При взгляде со стороны порой возникает впечатление, что власть в Китае — это некая мощная струя; она бьет из партийного центра и орошает коммунистические руководящие кадры в провинциях, уездах, городах и поселках по всей стране. Этот имидж старательно и искусно поддерживается и чиновниками низового звена. Как бы далеко ни находились местные вожди от Пекина, они, обученные чисто механическому и стереотипному мышлению, в беседе с иностранным журналистом первым делом принимаются цитировать самые свежие указания и эдикты, полученные из центра. К примеру, когда у руля стоял Цзян Цзэминь, интервьюируемый чиновник обязательно ссылался на его теорию «трех олицетворений».[10] При Ху Цзиньтао никакая дискуссия не обходилась без молитвословий в адрес модели «научного развития» и «гармоничного общества» — мантры его администрации. Беспрецедентные масштабы пропагандистской системы означают, что никто из чиновников не может спрятаться за оправданием: меня, дескать, не поставили в известность при обнародовании очередного политического курса. Наоборот, большинство должностных лиц достаточно сообразительны, чтобы выучить новые тезисы наизусть.
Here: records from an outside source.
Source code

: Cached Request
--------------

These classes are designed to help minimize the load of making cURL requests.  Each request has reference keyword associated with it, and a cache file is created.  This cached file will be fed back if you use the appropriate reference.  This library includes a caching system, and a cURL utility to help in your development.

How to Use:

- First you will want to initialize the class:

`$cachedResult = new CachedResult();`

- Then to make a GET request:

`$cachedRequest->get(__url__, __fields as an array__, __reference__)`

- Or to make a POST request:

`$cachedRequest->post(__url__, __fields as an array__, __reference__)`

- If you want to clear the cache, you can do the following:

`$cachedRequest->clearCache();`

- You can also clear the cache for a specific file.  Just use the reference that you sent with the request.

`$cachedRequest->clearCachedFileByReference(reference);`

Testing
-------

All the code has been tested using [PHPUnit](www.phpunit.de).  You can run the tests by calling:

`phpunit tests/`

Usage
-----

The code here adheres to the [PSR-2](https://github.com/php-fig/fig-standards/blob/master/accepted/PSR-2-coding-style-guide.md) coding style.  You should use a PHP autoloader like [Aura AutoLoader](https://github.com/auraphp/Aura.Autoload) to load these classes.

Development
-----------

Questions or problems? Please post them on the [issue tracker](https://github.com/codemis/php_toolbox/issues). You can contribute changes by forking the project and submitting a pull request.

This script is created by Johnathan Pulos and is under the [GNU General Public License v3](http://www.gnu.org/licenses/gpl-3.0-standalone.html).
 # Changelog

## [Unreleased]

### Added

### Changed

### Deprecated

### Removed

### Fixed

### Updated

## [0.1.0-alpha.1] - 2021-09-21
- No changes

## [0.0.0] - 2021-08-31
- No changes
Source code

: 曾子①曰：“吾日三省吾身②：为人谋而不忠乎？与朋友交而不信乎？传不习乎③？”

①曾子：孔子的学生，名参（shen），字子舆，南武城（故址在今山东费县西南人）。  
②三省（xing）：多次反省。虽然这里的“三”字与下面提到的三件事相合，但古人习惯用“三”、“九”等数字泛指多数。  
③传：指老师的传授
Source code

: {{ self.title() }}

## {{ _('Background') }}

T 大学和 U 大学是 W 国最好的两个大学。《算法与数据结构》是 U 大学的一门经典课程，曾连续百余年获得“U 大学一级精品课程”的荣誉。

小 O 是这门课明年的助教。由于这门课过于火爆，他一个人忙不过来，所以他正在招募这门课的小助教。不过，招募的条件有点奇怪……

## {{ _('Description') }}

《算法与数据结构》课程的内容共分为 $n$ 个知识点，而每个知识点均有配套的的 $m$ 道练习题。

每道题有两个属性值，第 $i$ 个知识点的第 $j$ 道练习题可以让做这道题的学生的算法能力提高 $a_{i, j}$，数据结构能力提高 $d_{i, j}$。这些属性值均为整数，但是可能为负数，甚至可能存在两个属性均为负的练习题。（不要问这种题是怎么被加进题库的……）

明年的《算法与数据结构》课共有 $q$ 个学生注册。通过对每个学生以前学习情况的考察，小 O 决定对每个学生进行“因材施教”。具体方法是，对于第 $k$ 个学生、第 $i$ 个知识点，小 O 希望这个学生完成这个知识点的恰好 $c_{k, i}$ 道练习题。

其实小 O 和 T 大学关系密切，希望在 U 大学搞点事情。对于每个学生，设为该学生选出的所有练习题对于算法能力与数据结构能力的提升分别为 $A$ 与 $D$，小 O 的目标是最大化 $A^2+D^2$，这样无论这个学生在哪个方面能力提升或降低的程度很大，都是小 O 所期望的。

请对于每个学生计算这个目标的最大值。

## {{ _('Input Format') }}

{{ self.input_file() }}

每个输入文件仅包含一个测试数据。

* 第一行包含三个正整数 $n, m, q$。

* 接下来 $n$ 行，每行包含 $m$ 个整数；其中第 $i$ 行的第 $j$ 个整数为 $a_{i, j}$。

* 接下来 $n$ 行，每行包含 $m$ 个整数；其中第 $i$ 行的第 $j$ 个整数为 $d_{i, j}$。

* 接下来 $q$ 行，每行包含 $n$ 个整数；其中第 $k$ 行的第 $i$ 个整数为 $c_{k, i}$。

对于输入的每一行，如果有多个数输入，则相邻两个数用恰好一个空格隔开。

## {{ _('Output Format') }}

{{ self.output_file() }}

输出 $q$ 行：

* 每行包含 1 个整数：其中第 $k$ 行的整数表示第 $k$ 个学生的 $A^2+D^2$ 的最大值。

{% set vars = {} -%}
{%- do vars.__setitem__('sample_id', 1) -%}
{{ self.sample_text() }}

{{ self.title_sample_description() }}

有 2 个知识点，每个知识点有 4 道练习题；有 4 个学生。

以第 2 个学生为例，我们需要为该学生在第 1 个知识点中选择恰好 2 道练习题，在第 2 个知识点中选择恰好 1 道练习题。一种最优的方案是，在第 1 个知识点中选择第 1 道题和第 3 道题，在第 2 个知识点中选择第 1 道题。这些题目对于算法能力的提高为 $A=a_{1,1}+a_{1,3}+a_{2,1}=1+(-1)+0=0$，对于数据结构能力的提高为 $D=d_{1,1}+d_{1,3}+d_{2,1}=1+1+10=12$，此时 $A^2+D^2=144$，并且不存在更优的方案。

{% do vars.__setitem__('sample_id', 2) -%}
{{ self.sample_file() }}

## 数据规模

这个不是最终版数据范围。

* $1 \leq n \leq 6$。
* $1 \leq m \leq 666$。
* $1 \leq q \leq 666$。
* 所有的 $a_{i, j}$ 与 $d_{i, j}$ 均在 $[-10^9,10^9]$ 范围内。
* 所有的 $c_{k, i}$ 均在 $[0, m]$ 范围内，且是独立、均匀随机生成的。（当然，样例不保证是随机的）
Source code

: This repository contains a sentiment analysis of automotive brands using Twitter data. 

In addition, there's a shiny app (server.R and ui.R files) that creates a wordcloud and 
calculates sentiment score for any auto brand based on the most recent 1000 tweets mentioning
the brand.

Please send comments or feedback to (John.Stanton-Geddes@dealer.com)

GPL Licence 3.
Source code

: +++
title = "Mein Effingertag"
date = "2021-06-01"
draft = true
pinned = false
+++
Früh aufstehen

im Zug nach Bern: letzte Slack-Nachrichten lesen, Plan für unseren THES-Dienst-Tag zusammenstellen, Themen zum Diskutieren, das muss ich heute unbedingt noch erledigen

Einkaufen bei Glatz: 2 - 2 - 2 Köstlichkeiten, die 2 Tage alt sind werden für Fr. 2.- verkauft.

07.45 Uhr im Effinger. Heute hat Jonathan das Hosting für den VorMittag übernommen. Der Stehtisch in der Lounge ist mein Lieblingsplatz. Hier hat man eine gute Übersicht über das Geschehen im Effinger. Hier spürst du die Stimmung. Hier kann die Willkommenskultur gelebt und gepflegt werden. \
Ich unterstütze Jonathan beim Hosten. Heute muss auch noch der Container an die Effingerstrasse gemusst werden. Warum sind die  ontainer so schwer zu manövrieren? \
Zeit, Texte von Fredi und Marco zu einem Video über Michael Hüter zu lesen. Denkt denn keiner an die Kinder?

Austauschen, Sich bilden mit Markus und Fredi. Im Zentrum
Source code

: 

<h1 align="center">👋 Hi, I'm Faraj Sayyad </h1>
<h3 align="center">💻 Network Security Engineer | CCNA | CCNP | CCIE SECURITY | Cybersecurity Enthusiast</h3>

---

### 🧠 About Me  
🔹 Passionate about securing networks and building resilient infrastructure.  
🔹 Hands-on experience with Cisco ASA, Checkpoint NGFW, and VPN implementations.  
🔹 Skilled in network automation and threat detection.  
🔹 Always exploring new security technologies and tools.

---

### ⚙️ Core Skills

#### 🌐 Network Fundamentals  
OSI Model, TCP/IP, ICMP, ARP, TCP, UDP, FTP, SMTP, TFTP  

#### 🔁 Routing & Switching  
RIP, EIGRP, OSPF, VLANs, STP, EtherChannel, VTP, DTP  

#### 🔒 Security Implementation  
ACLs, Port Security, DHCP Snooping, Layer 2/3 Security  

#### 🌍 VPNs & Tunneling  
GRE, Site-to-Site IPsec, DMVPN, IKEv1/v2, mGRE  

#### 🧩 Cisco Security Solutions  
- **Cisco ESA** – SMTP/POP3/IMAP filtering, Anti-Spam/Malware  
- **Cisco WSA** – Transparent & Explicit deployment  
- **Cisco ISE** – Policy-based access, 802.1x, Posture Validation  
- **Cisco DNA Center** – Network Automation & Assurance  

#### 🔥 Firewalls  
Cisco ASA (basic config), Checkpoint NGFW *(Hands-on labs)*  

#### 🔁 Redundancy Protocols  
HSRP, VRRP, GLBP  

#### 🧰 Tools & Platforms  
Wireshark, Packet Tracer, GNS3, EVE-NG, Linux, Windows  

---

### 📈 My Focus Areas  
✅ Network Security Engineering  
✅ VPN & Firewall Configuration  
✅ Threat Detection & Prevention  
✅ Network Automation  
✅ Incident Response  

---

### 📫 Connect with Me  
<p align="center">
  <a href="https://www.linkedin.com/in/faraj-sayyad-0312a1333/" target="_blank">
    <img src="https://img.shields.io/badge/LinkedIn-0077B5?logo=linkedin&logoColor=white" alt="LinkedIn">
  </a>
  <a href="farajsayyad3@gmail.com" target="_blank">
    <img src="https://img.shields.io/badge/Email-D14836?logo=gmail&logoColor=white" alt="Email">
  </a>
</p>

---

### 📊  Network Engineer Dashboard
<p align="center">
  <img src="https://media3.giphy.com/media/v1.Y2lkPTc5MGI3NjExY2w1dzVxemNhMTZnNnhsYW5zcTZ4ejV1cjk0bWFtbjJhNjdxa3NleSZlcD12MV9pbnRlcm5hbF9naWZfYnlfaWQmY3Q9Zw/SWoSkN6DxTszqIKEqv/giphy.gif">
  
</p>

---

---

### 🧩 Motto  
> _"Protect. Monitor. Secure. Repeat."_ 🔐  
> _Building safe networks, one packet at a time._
Такая характеристика власти более-менее верна в случае курса, который воплощает коренные политические интересы КПК.
Местные чиновники стараются шагать в ногу с мнением Пекина по вопросу национального суверенитета (ситуация вокруг Тибета, Синьцзян-Уйгурского АР и так далее). Политические кампании, которые спускаются с самых верхов, — например, подавление движения «Фалуньгун» — претворяются в жизнь с фанатической одержимостью. Крайне мало найдется тех, кто ставит под вопрос фундаментальную структуру системы и пресловутую необходимость однопартийного правления. А вот повседневные реалии экономического администрирования в Китае, подразумевающие участие местных финансовых интересов, требуют совершенно иного подхода. Процесс экономического управления отнюдь не напоминает сплошную реку, текущую из столицы; здесь скорее уместно сравнение с цепочкой шлюзов на одном политическом фарватере, откуда территориальные образования черпают себе то, что им нужно. Однако, как выразился один эксперт, они лишь делают вид, что следуют спущенным сверху принципам, а сами спихивают их дальше по инстанции.
Пекин перманентно обеспокоен потенциальным неповиновением местных «удельных княжеств» за пределами столичного округа. В 2005 ГОДУ Чжан Баоцин, тогдашний вице-министр образования, открыто посетовал, что многие провинции проигнорировали недвусмысленный и четко сформулированный приказ Пекина поддержать политику предоставления кредитов малоимущим студентам. «Контроль центра не распространяется за стены Чжуннаньхая [резиденции центрального правительства в непосредственной близи к Запретному городу], — раздраженно заявил он. — Нижестоящие звенья попросту не слушаются». В своей критике Чжан не затронул коренную причину пекинских трудностей, то есть собственно КПК. Виртуальный диктат чиновников на местах прочно цепляется за грунт благодаря фундаментальному парадоксу: из крепкой, всесильной партии получается немощное правительство и ущербные институты власти. В отличие от стран с демократическими правительствами и свободными СМИ, неподотчетность КПК означает, что любое указание, сделанное местным партийным бонзой, имеет силу закона.